As I wrote in my recent post, Firefox has many colour management bugs and one is of special concern toward the Oyranos Colour Management LiveCD III. This bug is now reported upstream and I proposed a patch to fix. It is double color correction with X Color Management, which is in close relation to Hal V. Engels report about Firefox color management does not honor _ICC_PROFILE X11 atoms. It affects all X11 builds and inhibits automatic selection of the system ICC monitor profile. A properly detected system monitor profile in Firefox will show default sRGB colours as well as images with ICC profiles much more in line with other colour managed applications. Getting this bug fixed is a major improvement for presenting colours on the web for Linux.

But why is this bug of so strong concern especially for the Oyranos LiveCD? The CompICC desktop colour server, which is part of the CD, uses sRGB as the assumed document colour space of all non colour managed content on screen. It needs to fool all non X Color Management spec aware applications to think the monitor is exactly in sRGB as long as they do not register with the colour server. In the sense of the X Color Management spec only that content, which is registered through specific per window colour regions is honoured to be colour managed and can use the monitors device ICC profile. This way applications like Inkscape, Krita or eog stay upward compatible and continue to work. However Firefox is not able to fetch the sRGB profile due to the above mentioned bug and falls back to a otherwise clever ICC from EDID generated profile. But Firefox colour corrects under Xorg to the from EDID profile and after that already done compensation assumes CompICC the Firefox window to be in sRGB and colour corrects to the actual setup monitor profile, which might be a from EDID generated profile as well, which leads to double colour correction. The fix of this bug lets Firefox detect the correct system profile. Double colour correction can happen as well if the monitor profile is explicitly set in the client application. So use always the system profile. Setting the system profile is really the job of a CMS like Oyranos.

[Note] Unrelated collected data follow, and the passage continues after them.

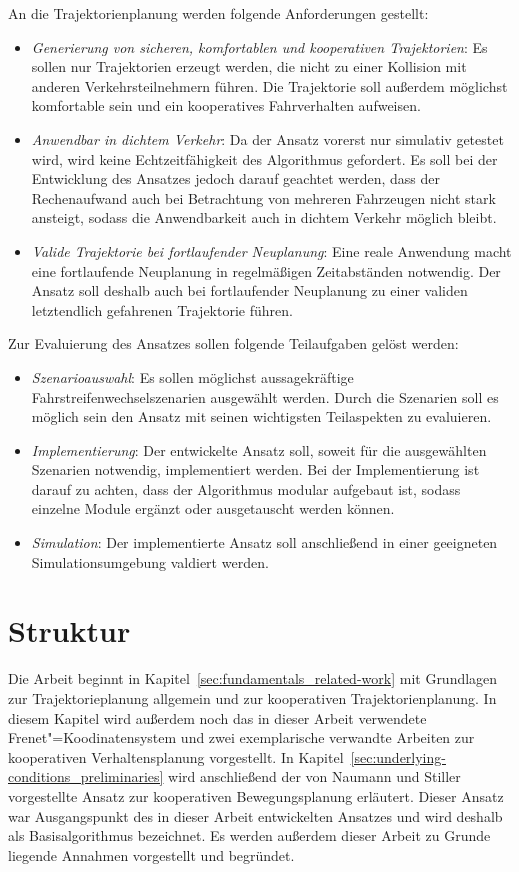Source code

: An die Trajektorienplanung werden folgende Anforderungen gestellt:
\begin{itemize}
\item \textit{Generierung von sicheren, komfortablen und kooperativen Trajektorien}: Es sollen nur Trajektorien erzeugt werden, die nicht zu einer Kollision mit anderen Verkehrsteilnehmern f\"uhren. Die Trajektorie soll au{\ss}erdem m\"oglichst komfortable sein und ein kooperatives Fahrverhalten aufweisen. 
\item \textit{Anwendbar in dichtem Verkehr}: Da der Ansatz vorerst nur simulativ getestet wird, wird keine Echtzeitf\"ahigkeit des Algorithmus gefordert. Es soll bei der Entwicklung des Ansatzes jedoch darauf geachtet werden, dass der Rechenaufwand auch bei Betrachtung von mehreren Fahrzeugen nicht stark ansteigt, sodass die Anwendbarkeit auch in dichtem Verkehr m\"oglich bleibt.
\item \textit{Valide Trajektorie bei fortlaufender Neuplanung}: Eine reale Anwendung macht eine fortlaufende Neuplanung in regelm\"a{\ss}igen Zeitabst\"anden notwendig. Der Ansatz soll deshalb auch bei fortlaufender Neuplanung zu einer validen letztendlich gefahrenen Trajektorie f\"uhren.
\end{itemize}

Zur Evaluierung des Ansatzes sollen folgende Teilaufgaben gel\"ost werden:
\begin{itemize}
\item \textit{Szenarioauswahl}: Es sollen m\"oglichst aussagekr\"aftige Fahrstreifenwechselszenarien ausgew\"ahlt werden. Durch die Szenarien soll es m\"oglich sein den Ansatz mit seinen wichtigsten Teilaspekten zu evaluieren.
\item \textit{Implementierung}: Der entwickelte Ansatz soll, soweit f\"ur die ausgew\"ahlten Szenarien notwendig, implementiert werden. Bei der Implementierung ist darauf zu achten, dass der Algorithmus modular aufgebaut ist, sodass einzelne Module erg\"anzt oder ausgetauscht werden k\"onnen.
\item \textit{Simulation}: Der implementierte Ansatz soll anschlie{\ss}end in einer geeigneten Simulationsumgebung valdiert werden.
\end{itemize}

\section{Struktur}
Die Arbeit beginnt in Kapitel~\ref{sec:fundamentals_related-work} mit Grundlagen zur Trajektorieplanung allgemein und zur kooperativen Trajektorienplanung. 
In diesem Kapitel wird au{\ss}erdem noch das in dieser Arbeit verwendete Frenet"=Koodinatensystem und zwei exemplarische verwandte Arbeiten zur kooperativen Verhaltensplanung vorgestellt.
In Kapitel~\ref{sec:underlying-conditions_preliminaries} wird anschlie{\ss}end der von Naumann und Stiller \cite{Naumann2017} vorgestellte Ansatz zur kooperativen Bewegungsplanung erl\"autert.
Dieser Ansatz war Ausgangspunkt des in dieser Arbeit entwickelten Ansatzes und wird deshalb als Basisalgorithmus bezeichnet.
Es werden au{\ss}erdem dieser Arbeit zu Grunde liegende Annahmen vorgestellt und begr\"undet.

As I read the code, Firefox honors embedded ICC profiles in JPEGs and PNGs. Great. These bitmaps works even in bitmaps inside SVGs, which is wonderful.

In recent changes Firefox can even handle v4 ICC profiles. These profiles are created by newer ICC profilers and became in recent years pretty widespread. But v4 profiles are not supported by default in Firefox. You need to enable them manually in Firefox´ configuration tab.

The situation for pure vectors graphics in Firefox is not in the same level as with bitmaps. The HTML/CSS color_profile element is completely ignored.

Conclusion, Firefox has after the proposed patch the ability to show with its internal colour management comparable colours of bitmaps like most other colour managed applications.

How to deploy the ICC capabilities of Firefox beyond the WWW´s sRGB as a web artist? You can place JPEG and PNG bitmap images with embedded ICC profiles inside web pages. An other way is to place such images inside SVG. While the freely available SVG editor Inkscape will not show a colour corrected preview of these images, it will not touch the JPEG and PNG images, so Firefox can render them correctly by the SVG standard.